**Exercise description**:
Pick out every line of the entries below where "Criterion" occurs, and copy those lines.

Document images with source code:
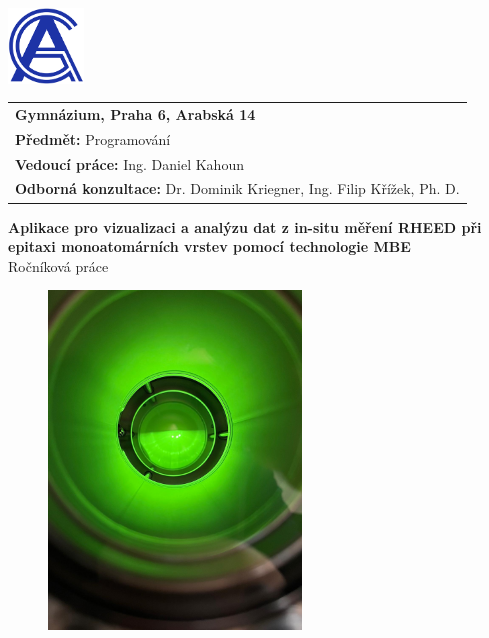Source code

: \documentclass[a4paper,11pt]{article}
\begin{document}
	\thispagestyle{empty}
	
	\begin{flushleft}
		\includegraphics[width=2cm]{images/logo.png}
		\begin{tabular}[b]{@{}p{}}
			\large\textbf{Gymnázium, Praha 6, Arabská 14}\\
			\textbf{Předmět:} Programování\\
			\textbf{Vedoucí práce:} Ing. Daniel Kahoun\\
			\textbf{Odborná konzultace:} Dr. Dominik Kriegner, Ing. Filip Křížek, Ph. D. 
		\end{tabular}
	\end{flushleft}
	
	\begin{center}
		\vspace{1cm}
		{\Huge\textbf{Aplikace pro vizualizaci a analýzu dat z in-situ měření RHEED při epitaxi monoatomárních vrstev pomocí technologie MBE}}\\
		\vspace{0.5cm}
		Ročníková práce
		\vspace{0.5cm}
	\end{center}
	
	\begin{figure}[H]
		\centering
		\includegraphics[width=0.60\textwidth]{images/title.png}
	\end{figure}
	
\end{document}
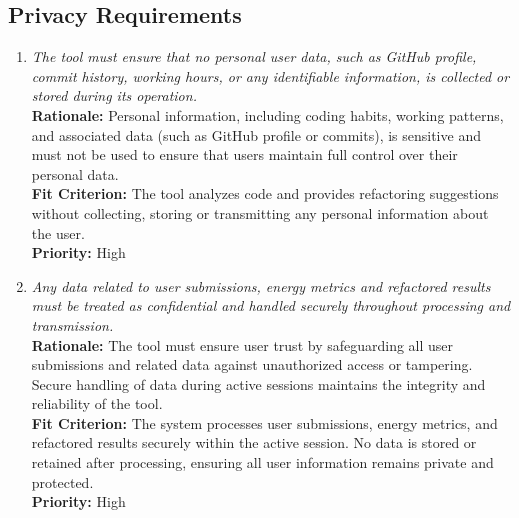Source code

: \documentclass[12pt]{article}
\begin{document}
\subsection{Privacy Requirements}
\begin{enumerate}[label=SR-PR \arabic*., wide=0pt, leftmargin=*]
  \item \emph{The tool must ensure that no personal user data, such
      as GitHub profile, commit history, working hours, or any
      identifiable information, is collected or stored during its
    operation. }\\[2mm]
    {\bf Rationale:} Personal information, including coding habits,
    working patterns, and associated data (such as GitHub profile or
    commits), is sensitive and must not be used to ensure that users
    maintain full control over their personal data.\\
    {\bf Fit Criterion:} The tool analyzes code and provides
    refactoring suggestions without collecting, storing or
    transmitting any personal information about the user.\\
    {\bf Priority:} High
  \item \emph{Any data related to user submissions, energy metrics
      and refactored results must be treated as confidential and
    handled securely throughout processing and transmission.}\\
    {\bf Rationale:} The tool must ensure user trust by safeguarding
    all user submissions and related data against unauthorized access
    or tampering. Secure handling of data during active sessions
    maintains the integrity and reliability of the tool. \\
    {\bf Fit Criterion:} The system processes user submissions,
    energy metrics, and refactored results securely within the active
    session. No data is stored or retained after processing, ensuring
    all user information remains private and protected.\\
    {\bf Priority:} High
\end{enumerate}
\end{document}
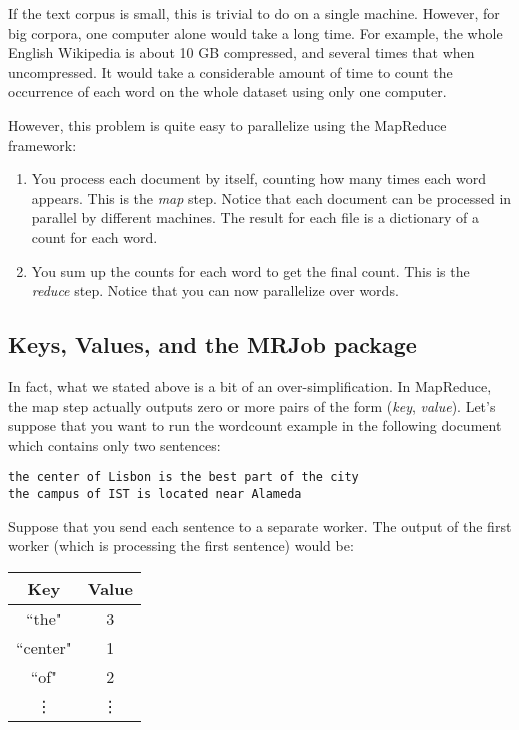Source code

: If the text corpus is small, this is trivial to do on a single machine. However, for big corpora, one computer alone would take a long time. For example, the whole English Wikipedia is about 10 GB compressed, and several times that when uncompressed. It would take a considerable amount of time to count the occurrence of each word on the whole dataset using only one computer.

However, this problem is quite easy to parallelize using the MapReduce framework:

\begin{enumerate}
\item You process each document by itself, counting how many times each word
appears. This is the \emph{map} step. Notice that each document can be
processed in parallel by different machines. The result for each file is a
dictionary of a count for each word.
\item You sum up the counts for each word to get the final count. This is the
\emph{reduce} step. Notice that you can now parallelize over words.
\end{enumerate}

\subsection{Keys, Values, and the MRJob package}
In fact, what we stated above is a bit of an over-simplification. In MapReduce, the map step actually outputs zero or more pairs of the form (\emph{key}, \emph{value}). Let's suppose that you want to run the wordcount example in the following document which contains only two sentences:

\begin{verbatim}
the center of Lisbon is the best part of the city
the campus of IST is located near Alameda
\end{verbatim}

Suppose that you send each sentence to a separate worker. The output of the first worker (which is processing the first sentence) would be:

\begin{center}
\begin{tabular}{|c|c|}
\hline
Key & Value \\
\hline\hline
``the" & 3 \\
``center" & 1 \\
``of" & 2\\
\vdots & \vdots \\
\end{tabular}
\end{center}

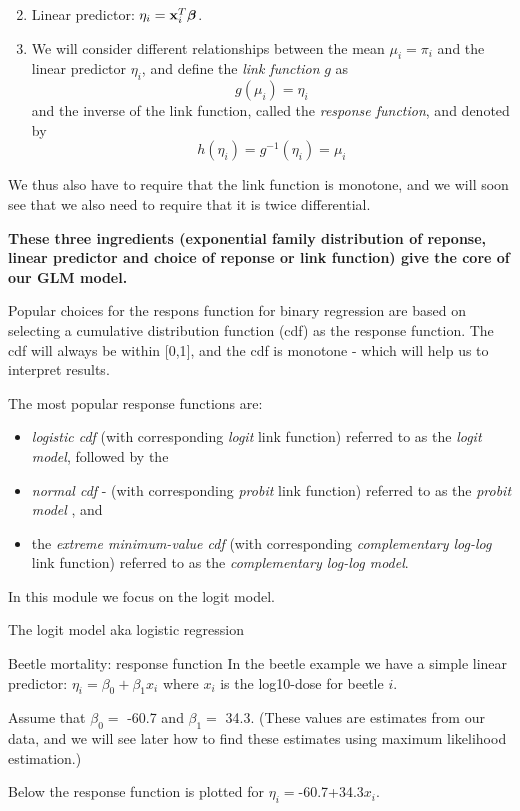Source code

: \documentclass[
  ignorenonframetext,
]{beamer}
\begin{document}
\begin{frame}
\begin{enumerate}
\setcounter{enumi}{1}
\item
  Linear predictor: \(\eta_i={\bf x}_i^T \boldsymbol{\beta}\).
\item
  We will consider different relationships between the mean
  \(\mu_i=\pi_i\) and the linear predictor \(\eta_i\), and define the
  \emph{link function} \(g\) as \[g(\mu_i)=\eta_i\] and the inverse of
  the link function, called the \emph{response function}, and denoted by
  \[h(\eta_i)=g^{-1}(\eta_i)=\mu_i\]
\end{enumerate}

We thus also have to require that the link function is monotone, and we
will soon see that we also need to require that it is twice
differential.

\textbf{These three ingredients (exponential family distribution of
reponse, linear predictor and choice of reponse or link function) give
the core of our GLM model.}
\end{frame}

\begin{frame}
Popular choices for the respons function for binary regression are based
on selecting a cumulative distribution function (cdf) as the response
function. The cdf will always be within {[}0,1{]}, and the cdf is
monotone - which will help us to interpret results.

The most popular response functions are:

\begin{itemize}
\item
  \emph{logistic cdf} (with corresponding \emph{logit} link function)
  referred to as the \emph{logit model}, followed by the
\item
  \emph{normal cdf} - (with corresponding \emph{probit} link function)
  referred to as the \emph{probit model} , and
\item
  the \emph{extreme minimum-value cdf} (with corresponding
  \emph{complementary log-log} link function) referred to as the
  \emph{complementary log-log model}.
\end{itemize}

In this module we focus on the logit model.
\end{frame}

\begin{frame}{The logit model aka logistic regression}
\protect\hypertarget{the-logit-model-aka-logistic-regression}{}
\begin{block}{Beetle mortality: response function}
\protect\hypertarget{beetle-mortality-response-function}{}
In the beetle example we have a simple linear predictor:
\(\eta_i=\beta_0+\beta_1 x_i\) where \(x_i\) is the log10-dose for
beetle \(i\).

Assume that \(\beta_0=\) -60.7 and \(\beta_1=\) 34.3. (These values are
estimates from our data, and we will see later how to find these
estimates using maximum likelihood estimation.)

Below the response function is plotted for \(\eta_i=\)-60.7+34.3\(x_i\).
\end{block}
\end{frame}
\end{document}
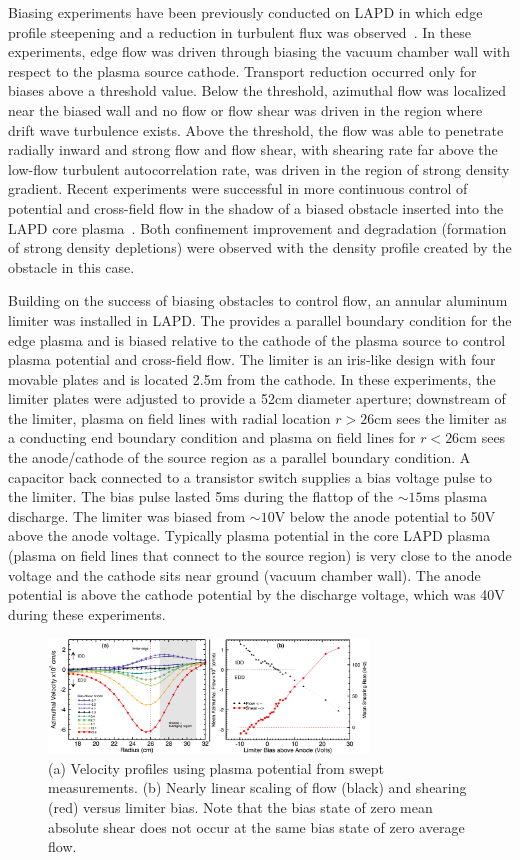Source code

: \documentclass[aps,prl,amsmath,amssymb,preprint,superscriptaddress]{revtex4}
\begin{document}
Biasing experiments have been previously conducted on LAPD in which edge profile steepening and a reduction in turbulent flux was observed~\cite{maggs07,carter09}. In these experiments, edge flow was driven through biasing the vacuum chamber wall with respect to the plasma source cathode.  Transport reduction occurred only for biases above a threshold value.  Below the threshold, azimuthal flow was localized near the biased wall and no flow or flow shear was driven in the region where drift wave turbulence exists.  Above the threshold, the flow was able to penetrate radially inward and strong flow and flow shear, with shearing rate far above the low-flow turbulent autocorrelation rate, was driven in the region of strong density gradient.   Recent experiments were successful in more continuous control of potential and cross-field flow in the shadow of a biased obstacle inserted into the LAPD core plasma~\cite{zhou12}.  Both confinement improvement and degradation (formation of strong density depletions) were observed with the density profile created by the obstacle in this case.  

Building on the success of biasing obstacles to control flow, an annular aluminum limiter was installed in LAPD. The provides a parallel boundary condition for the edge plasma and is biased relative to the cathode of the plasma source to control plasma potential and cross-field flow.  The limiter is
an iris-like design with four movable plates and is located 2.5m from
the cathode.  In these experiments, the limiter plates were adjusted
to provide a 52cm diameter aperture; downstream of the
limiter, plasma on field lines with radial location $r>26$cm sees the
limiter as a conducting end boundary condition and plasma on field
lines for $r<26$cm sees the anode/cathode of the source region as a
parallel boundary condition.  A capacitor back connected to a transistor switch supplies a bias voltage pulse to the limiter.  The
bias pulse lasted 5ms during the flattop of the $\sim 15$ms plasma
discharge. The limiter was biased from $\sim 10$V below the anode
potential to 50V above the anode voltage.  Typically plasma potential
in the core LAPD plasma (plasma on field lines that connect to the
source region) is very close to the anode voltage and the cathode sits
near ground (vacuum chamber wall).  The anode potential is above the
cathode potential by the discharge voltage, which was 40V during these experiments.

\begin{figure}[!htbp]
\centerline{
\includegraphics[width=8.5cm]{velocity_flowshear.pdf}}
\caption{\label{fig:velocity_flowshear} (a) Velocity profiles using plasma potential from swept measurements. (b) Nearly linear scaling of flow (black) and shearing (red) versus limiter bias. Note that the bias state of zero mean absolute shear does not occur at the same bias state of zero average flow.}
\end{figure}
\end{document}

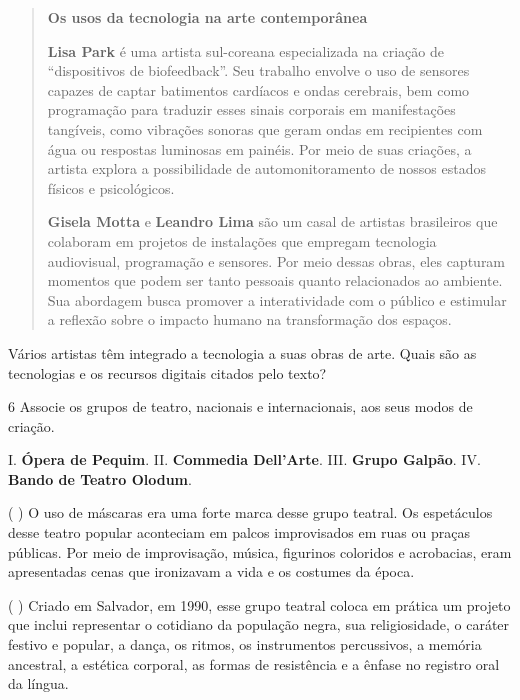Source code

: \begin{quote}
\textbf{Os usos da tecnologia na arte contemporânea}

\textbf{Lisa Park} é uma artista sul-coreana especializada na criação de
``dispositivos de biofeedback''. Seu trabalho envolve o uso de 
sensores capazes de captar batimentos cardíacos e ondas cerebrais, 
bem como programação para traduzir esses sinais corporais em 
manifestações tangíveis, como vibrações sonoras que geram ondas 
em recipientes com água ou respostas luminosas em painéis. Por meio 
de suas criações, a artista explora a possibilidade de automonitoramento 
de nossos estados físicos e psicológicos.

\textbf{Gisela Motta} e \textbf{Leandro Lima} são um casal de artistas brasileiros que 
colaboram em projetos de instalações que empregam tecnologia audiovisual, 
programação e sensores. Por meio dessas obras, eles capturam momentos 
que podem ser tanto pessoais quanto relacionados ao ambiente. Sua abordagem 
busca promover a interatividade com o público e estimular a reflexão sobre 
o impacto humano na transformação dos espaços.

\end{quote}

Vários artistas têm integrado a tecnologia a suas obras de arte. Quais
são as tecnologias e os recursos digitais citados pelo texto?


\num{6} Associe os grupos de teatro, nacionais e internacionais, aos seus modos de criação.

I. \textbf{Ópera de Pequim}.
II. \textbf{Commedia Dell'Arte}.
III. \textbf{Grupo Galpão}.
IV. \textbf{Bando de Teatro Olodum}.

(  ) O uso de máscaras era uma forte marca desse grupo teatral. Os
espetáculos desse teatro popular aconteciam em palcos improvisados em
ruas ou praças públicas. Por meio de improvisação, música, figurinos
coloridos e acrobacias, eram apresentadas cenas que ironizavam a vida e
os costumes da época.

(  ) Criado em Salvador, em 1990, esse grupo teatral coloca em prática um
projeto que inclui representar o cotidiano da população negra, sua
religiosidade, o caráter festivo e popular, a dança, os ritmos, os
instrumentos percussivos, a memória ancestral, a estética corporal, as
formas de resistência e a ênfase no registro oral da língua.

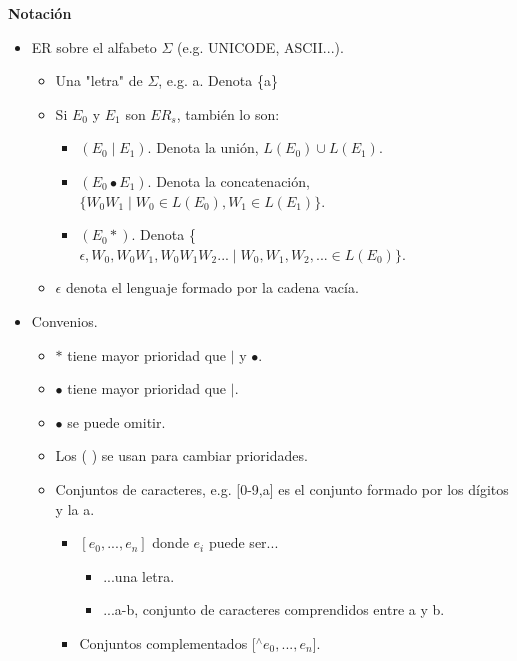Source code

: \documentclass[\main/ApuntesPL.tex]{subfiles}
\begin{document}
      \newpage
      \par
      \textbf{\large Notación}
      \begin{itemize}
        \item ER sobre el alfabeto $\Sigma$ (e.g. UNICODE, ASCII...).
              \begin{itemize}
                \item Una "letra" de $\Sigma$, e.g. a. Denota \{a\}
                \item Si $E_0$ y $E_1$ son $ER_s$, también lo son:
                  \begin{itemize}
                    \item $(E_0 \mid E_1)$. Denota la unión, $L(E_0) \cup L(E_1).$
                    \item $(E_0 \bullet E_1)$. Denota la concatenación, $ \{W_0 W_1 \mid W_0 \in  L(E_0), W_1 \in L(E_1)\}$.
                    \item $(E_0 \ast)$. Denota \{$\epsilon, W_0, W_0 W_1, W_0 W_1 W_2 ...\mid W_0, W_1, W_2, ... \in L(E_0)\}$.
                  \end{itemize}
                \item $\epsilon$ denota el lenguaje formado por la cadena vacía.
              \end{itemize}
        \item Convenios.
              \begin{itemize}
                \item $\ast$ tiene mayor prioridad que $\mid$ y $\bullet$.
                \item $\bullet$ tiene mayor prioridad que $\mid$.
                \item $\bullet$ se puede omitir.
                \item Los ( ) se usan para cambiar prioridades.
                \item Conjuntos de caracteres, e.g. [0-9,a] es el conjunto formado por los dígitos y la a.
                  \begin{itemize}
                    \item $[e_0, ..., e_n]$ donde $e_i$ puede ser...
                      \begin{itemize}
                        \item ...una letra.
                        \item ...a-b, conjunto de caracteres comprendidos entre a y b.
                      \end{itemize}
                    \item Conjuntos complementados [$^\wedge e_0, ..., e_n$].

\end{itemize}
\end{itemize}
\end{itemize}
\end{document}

**Solution below**:
    {\bf Fit Criterion:} The tool analyzes code and provides
    {\bf Fit Criterion:} The system processes user submissions,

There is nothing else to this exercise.